WORK REQUIRED = Could you give back the whole listing exactly as written?

DATA RECORDS =

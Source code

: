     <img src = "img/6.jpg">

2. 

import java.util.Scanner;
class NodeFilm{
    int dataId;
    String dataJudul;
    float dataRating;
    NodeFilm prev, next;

RESPONSE =
Source code

:     <img src = "img/6.jpg">

2. 

import java.util.Scanner;
class NodeFilm{
    int dataId;
    String dataJudul;
    float dataRating;
    NodeFilm prev, next;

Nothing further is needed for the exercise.